Nano-resolved sensing of 3D electromagnetic fields via single emitters' extreme variation of enhanced spontaneous emission
- URL: http://arxiv.org/abs/2506.15095v1
- Date: Wed, 18 Jun 2025 03:05:51 GMT
- Title: Nano-resolved sensing of 3D electromagnetic fields via single emitters' extreme variation of enhanced spontaneous emission
- Authors: R. Margoth Córdova-Castro, Dirk Jonker, Clément Cabriel, Mario Zapata-Herrera, Bart van Dam, Yannick De Wilde, Robert W. Boyd, Arturo Susarrey-Arce, Ignacio Izeddin, Valentina Krachmalnicoff,
- Abstract summary: We introduce a novel material platform that enables precise engineering of spontaneous emission changes in molecular single emitters.<n>This platform is based on a 3D hollow plasmonic nanomaterial arranged in a square lattice, uniformly scalable to the centimeter scale.<n>Using far-field single-molecule super-resolution microscopy, we investigate emission modifications at the single-emitter level.
- Score: 0.0
- License: http://creativecommons.org/licenses/by-nc-nd/4.0/
- Abstract: Controlling quantum light-matter interactions at scales smaller than the diffraction limit at the single quantum emitter level is a critical challenge to the goal of advancing quantum technologies.
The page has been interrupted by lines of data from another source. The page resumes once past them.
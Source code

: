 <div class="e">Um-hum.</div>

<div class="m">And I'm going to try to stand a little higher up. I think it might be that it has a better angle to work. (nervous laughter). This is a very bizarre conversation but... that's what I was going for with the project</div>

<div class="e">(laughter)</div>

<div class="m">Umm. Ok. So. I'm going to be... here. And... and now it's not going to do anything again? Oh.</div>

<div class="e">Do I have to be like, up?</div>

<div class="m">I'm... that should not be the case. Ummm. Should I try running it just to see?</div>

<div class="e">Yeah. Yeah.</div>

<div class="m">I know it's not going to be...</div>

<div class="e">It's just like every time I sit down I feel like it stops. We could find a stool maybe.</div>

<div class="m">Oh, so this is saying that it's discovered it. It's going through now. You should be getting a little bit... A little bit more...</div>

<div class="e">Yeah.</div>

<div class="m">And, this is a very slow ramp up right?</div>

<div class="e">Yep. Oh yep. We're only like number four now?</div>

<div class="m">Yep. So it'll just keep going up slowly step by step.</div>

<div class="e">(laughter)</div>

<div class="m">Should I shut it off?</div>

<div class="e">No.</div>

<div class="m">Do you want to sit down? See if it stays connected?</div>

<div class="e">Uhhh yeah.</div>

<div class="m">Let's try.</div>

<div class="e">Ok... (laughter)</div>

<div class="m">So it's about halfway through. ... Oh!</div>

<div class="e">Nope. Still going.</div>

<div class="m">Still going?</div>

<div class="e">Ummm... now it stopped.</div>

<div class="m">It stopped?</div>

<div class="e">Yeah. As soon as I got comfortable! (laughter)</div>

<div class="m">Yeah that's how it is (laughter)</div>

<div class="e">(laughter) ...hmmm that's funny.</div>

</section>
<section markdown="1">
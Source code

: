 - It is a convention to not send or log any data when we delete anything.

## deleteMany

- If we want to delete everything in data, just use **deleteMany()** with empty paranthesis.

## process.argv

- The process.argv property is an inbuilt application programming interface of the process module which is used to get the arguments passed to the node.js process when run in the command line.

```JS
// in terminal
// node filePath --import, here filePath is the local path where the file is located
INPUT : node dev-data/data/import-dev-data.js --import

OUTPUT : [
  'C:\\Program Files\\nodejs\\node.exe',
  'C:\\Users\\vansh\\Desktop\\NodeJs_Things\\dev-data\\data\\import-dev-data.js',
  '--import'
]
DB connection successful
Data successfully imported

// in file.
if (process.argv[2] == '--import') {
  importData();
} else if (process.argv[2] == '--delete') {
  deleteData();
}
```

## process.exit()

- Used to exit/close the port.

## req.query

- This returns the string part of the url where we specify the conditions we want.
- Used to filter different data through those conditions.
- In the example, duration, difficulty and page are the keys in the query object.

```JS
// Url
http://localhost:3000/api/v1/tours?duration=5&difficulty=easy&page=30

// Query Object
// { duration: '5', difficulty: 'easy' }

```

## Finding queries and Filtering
We introduce a novel material platform that enables precise engineering of spontaneous emission changes in molecular single emitters through 3D nanofields. This platform is based on a 3D hollow plasmonic nanomaterial arranged in a square lattice, uniformly scalable to the centimeter scale while maintaining unit cell geometry. This coupled system leads to billions of Purcell-enhanced single emitters integrated into a nanodevice. Using far-field single-molecule super-resolution microscopy, we investigate emission modifications at the single-emitter level, enabling molecular position sensing with resolution surpassing the diffraction limit. By combining the nanolocalization with time correlation single photon counting, we probe molecule per molecule enhanced quantum light-matter interactions. This 3D plasmonic geometry significantly enhances light-matter interactions, revealing a broad range of lifetimes -- from nanoseconds to picoseconds -- significantly increasing the local density of states in a manner that depends on both molecular position and dipole orientation, offering extreme position sensitivity within the 3D electromagnetic landscape. By leveraging these plasmonic nanostructures and our method for measuring single-molecule Purcell-enhanced nano-resolved maps, we enable fine-tuned control of light-matter interactions. This approach enables the on-demand control of fast single-photon sources at room temperature, providing a powerful tool for molecular sensing and quantum applications at the single-emitter level.